Jika persoalan yang terjadi adalah politik, sebagaimana yang dikesankan selama ini, maka semangat untuk menghukum dengan "segala cara" justru melanggar prinsip dan asas negara hukum. Hukum dibawa jauh ke ranah politik. HRS sebagai bagian dari tokoh publik telah ditempatkan sebagai lawan politik yang harus "dihabisi". Jika iya seperti ini, maka melencenglah arah kehidupan sehat dalam berdemokrasi.
Sebaiknya segera kembalikan persoalan hukum ke jalur hukum. Hukum yang lebih humanis sesuai dengan prinsip negara bermoral berdasarkan Pancasila dan UUD 1945. Hukum yang menjadi "tools of social engineering" bukan hukum yang semata menjadi alat pemaksa. Ketertiban itu memang perlu, akan tetapi keadilan jauh lebih perlu.
Mengeksplorasi habis-habisan peristiwa pernikahan puteri HRS agar bisa memenjarakan HRS, jelas merupakan kasus politik.
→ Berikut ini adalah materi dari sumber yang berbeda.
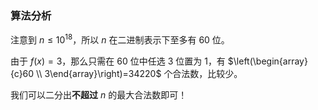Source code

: ### 算法分析
注意到  $n \leqslant 10^{18}$，所以  $n$ 在二进制表示下至多有 $60$ 位。

由于  $f(x)=3$，那么只需在 $60$ 位中任选 $3$ 位置为 $1$，有  $\left(\begin{array}{c}60 \\ 3\end{array}\right)=34220$  个合法数，比较少。

我们可以二分出**不超过**  $n$  的最大合法数即可！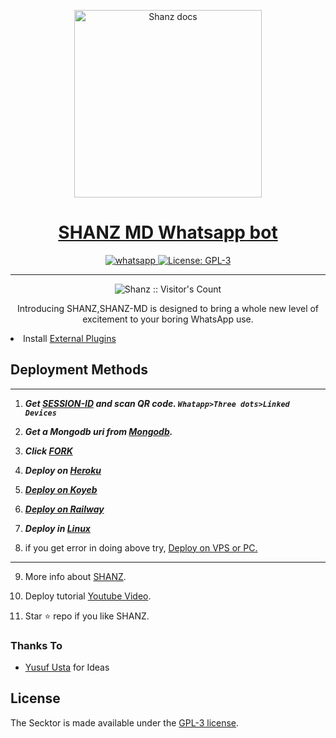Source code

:   <p align="center">  
  <a href="https://citel.vercel.app/">
    <img alt="Shanz docs" height="300" src="https://telegra.ph/file/85406903bf0a252a18b8a.jpg">
    <h1 align="center">SHANZ MD Whatsapp bot</h1>
  </a>
</p>
   
<p align="center">

  <a aria-label="Join our chats" href="https://chat.whatsapp.com/IdiOlEAsYiNFZ8Y4lXMYqe" target="_blank">
    <img alt="whatsapp" src="https://img.shields.io/badge/Join Group-25D366?style=for-the-badge&logo=whatsapp&logoColor=white" />
  </a>
 
  <a aria-label="SHANZ-MD is free to use" href="https://github.com/SHANCER1/SHANZ-MD/blob/main/LICENCE" target="_blank">
    <img alt="License: GPL-3" src="https://badges.frapsoft.com/os/gpl/gpl.png?v=103)](https://opensource.org/licenses/GPL-3.0/" target="_blank" />
  </a>
</p>


---

<p align="center"><img src="https://profile-counter.glitch.me/{SamPandey001}/count.svg" alt="Shanz :: Visitor's Count" /></p>

  <p align="center"> Introducing SHANZ,SHANZ-MD is designed to bring a whole new level of excitement to your boring WhatsApp use. </p
 
- Install [External Plugins](https://github.co/SamPan00gins)
## Deployment Methods
---
1. ***Get [SESSION-ID](https://secktorbot.tech) and scan QR code. `Whatapp>Three dots>Linked Devices`***
2.  ***Get a Mongodb uri from [Mongodb](https://github.com/SamPandey001/Secktor-Md/blob/main/Mongodb-URI.md).***
3.  ***Click [FORK](https://github.com/SHANCER1/SHANZ-MD/fork)***
4.  ***Deploy on [Heroku](heroku.com)***

5. ***[Deploy on Koyeb](https://secktorbot.me/koyeb)***

6.  ***[Deploy on Railway](railway.app)***
  
7. ***Deploy in [Linux](https://github.com/SHANCER1/SHANZ-MD#deploy-in-any-shell-including-termux)***

8. if you get error in doing above try, [Deploy on VPS or PC.](https://github.com/SamPandey001/Secktor-Md/blob/main/deploy-on-vps.md)
---
9. More info about [SHANZ](https://youtube.com/channel/UCX9GuKbYYWJ80O3Kymkn3Uw).
10. Deploy tutorial [Youtube Video](https://youtube.com/channel/UCX9GuKbYYWJ80O3Kymkn3Uw).

11. Star ⭐ repo if you like SHANZ.
### Thanks To

- [Yusuf Usta](https://github.com/yusufusta) for Ideas

## License

The Secktor is made available under the [GPL-3 license](https://github.com/SamPandey001/Secktor-Md/blob/main/LICENCE). 

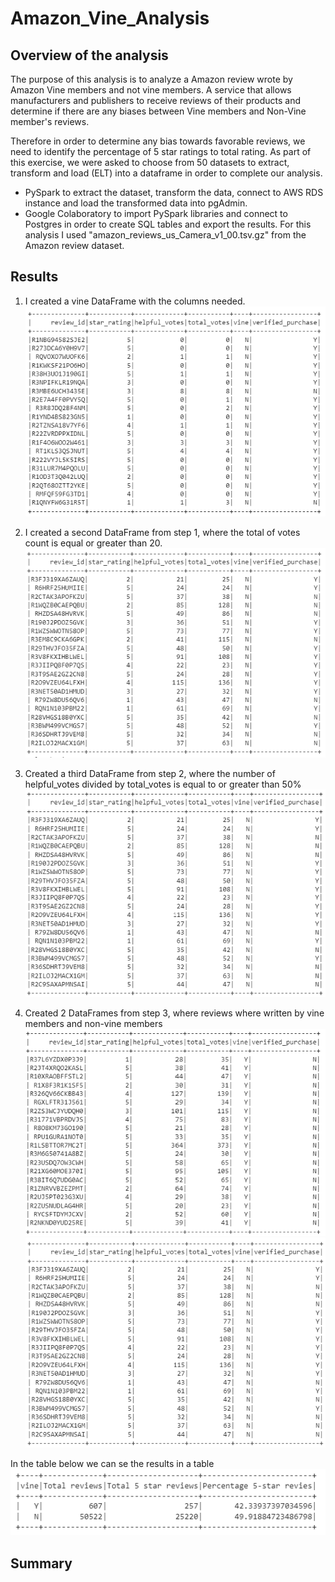 # Amazon_Vine_Analysis


## Overview of the analysis
The purpose of this analysis is to analyze a Amazon review wrote by Amazon Vine members and not vine members. A service that allows manufacturers and publishers to receive reviews of their products and determine if there are any biases between Vine members and Non-Vine member's reviews.

Therefore in order to determine any bias towards favorable reviews, we need to identify the percentage of 5 star ratings to total rating. As part of this exercise, we were asked to choose from 50 datasets to extract, transform and load (ELT) into a dataframe in order to complete our analysis.  
- PySpark to extract the dataset, transform the data, connect to AWS RDS instance and load the transformed data into pgAdmin.
- Google Colaboratory to import PySpark libraries and connect to Postgres in order to create SQL tables and export the results.
For this analysis I used "amazon_reviews_us_Camera_v1_00.tsv.gz" from the Amazon review dataset. 


## Results 
1. I created a vine DataFrame with the columns needed. 
![vine_df](Resources/vine_df.png)  

2. I created a second DataFrame from step 1, where the total of votes count is equal or greater than 20.
![20_df](Resources/20_df.png) 

3. Created a third DataFrame from step 2, where the number of helpful_votes divided by total_votes is equal to or greater than 50%
![50_df](Resources/50_df.png)

4. Created 2 DataFrames from step 3, where reviews where written by vine members and non-vine members
![yes_vine](Resources/yes_vine.png)
![no_vine](Resources/no_vine.png)

In the table below we can se the results in a table 
![table_r](Resources/table_r.png)

## Summary


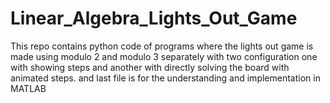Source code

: # Linear_Algebra_Lights_Out_Game
This repo contains python code of programs where the lights out game is made using modulo 2 and modulo 3 separately with two configuration one with showing steps and another with directly solving the board with animated steps. and last file is for the understanding and implementation in MATLAB
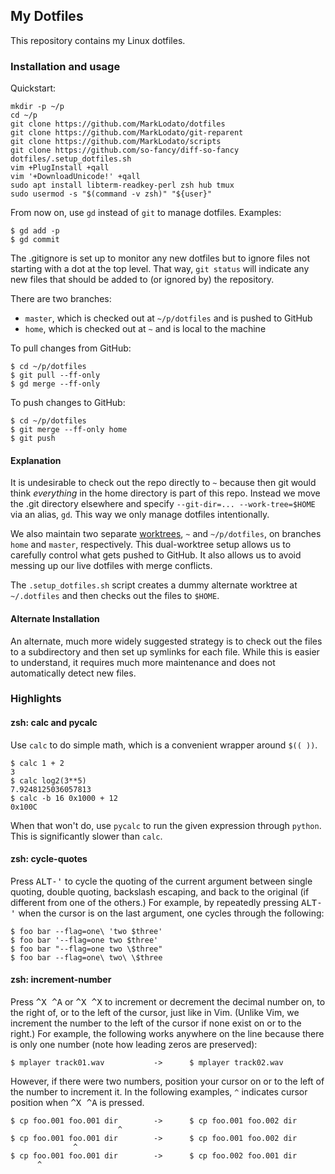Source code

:## My Dotfiles

This repository contains my Linux dotfiles.

### Installation and usage

Quickstart:

    mkdir -p ~/p
    cd ~/p
    git clone https://github.com/MarkLodato/dotfiles
    git clone https://github.com/MarkLodato/git-reparent
    git clone https://github.com/MarkLodato/scripts
    git clone https://github.com/so-fancy/diff-so-fancy
    dotfiles/.setup_dotfiles.sh
    vim +PlugInstall +qall
    vim '+DownloadUnicode!' +qall
    sudo apt install libterm-readkey-perl zsh hub tmux
    sudo usermod -s "$(command -v zsh)" "${user}"

From now on, use `gd` instead of `git` to manage dotfiles.  Examples:

    $ gd add -p
    $ gd commit

The .gitignore is set up to monitor any new dotfiles but to ignore files not
starting with a dot at the top level.  That way, `git status` will indicate any
new files that should be added to (or ignored by) the repository.

There are two branches:

*   `master`, which is checked out at `~/p/dotfiles` and is pushed to GitHub
*   `home`, which is checked out at `~` and is local to the machine

To pull changes from GitHub:

    $ cd ~/p/dotfiles
    $ git pull --ff-only
    $ gd merge --ff-only

To push changes to GitHub:

    $ cd ~/p/dotfiles
    $ git merge --ff-only home
    $ git push

#### Explanation

It is undesirable to check out the repo directly to `~` because then git would
think *everything* in the home directory is part of this repo. Instead we move
the .git directory elsewhere and specify `--git-dir=... --work-tree=$HOME` via
an alias, `gd`. This way we only manage dotfiles intentionally.

We also maintain two separate
[worktrees](https://git-scm.com/docs/git-worktree), `~` and `~/p/dotfiles`, on
branches `home` and `master`, respectively. This dual-worktree setup allows us
to carefully control what gets pushed to GitHub. It also allows us to avoid
messing up our live dotfiles with merge conflicts.

The `.setup_dotfiles.sh` script creates a dummy alternate worktree at
`~/.dotfiles` and then checks out the files to `$HOME`.

#### Alternate Installation

An alternate, much more widely suggested strategy is to check out the files to
a subdirectory and then set up symlinks for each file.  While this is easier to
understand, it requires much more maintenance and does not automatically detect
new files.

### Highlights

#### zsh: calc and pycalc

Use `calc` to do simple math, which is a convenient wrapper around `$(( ))`.

    $ calc 1 + 2
    3
    $ calc log2(3**5)
    7.9248125036057813
    $ calc -b 16 0x1000 + 12
    0x100C

When that won't do, use `pycalc` to run the given expression through `python`.
This is significantly slower than `calc`.

#### zsh: cycle-quotes

Press <kbd>ALT-'</kbd> to cycle the quoting of the current argument between
single quoting, double quoting, backslash escaping, and back to the original
(if different from one of the others.)  For example, by repeatedly pressing
<kbd>ALT-'</kbd> when the cursor is on the last argument, one cycles through
the following:

    $ foo bar --flag=one\ 'two $three'
    $ foo bar '--flag=one two $three'
    $ foo bar "--flag=one two \$three"
    $ foo bar --flag=one\ two\ \$three

#### zsh: increment-number

Press <kbd>^X ^A</kbd> or <kbd>^X ^X</kbd> to increment or
decrement the decimal number on, to the right of, or to the left of the
cursor, just like in Vim.  (Unlike Vim, we increment the number to the left of
the cursor if none exist on or to the right.)  For example, the following
works anywhere on the line because there is only one number (note how leading
zeros are preserved):

    $ mplayer track01.wav           ->      $ mplayer track02.wav

However, if there were two numbers, position your cursor on or to the left of
the number to increment it.  In the following examples, `^` indicates cursor
position when <kbd>^X ^A</kbd> is pressed.

    $ cp foo.001 foo.001 dir        ->      $ cp foo.001 foo.002 dir
                            ^
    $ cp foo.001 foo.001 dir        ->      $ cp foo.001 foo.002 dir
                  ^
    $ cp foo.001 foo.001 dir        ->      $ cp foo.002 foo.001 dir
          ^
Menghancurkan dan menginjak-injak hukum agar kekuasaan politik bisa berdiri tegak dengan penuh arogansi. Hukum yang terjajah, dipermainkan, dan alat kekuasaan.
Para pejuang hukum dan keadilan tidak boleh membiarkan keadaan seperti ini. Kedaulatan hukum harus tetap ditegakkan meskipun langit akan runtuh.